There’s “explosive demand” around the world for people with Linux skills, according to a recent report.
A survey sponsored by the Linux Foundation and Dice.com an IT jobs Web site, found hiring managers at tech-powered companies are focusing more attention on Linux talent, with the result that those who can work with the open source operating system will earn stronger than average salary increases.
Other findings include:
•Finding Linux talent is becoming more of a priority for hiring managers. Seventy seven percent of hiring managers have “hiring Linux talent” on their list of priorities for 2014, up from 70 percent a year ago.
More than nine in 10 hiring managers plan to hire a Linux professional in the next six months;
• Hiring managers are increasing the number of Linux professionals they are searching for. Forty six percent of hiring managers are beefng up their plans for recruiting Linux talent over the next six months, a three-point increase over last year;
• Knowing Linux advances careers. Eighty-six percent of Linux professionals report that knowing Linux has given them more career opportunities, and 64 per cent say they chose to work with Linux because of its pervasiveness.
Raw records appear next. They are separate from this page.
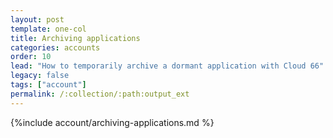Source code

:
 ```yaml
---
layout: post
template: one-col
title: Archiving applications
categories: accounts
order: 10
lead: "How to temporarily archive a dormant application with Cloud 66"
legacy: false
tags: ["account"]
permalink: /:collection/:path:output_ext
---
```



{%include account/archiving-applications.md %}
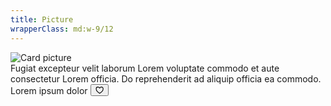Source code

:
 ```yaml
---
title: Picture
wrapperClass: md:w-9/12
---
```


<article class="vv-card">
    <picture>
        <img class="vv-card__picture aspect-photo" src="https://source.unsplash.com/featured/300×300/?city,night" alt="Card picture">
    </picture>
    <div class="vv-card__content">
        Fugiat excepteur velit laborum Lorem voluptate commodo et aute
        consectetur Lorem officia. Do reprehenderit ad aliquip officia
        ea commodo.
    </div>
    <footer class="vv-card__footer flex items-center">
        <span>Lorem ipsum dolor</span>
        <button class="vv-button vv-button--action-quiet ml-auto" type="button">
            <svg xmlns="http://www.w3.org/2000/svg" xmlns:xlink="http://www.w3.org/1999/xlink" aria-hidden="true" role="img" class="iconify iconify--akar-icons" width="1em" height="1em" preserveAspectRatio="xMidYMid meet" viewBox="0 0 24 24" data-icon="akar-icons:heart"><path fill="none" stroke="currentColor" stroke-linecap="round" stroke-linejoin="round" stroke-width="2" d="M7 3C4.239 3 2 5.216 2 7.95c0 2.207.875 7.445 9.488 12.74a.985.985 0 0 0 1.024 0C21.125 15.395 22 10.157 22 7.95C22 5.216 19.761 3 17 3s-5 3-5 3s-2.239-3-5-3Z"></path></svg>
        </button>
    </footer>
</article>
More than 1,100 hiring managers and staffing agencies from North America, Europe, Asia, South America, Mexico, Central America, Japan, Australia and New Zealand replied to the survey, which was conducted last November and December. Respondents needed to have hired at least one Linux professional last year or planned to hire one in 2014.
Separately more than 4,000 Linux professionals responded to a survey.
Half of the respondents said their plans reflected company growth and a resulting need for more Linux talent and experience, while 35 per cent cited an increasing use of Linux throughout the enterprise.
In addition, the number of hiring managers who suggest Linux is becoming more core to their business jumped 10 points since last year’s report, the study said.
According to the survey, the areas of expertise that hiring managers are most aggressively seeking include systems administration (58 per cent), Linux application development (45 per cent) and systems architecture/engineering (45 per cent).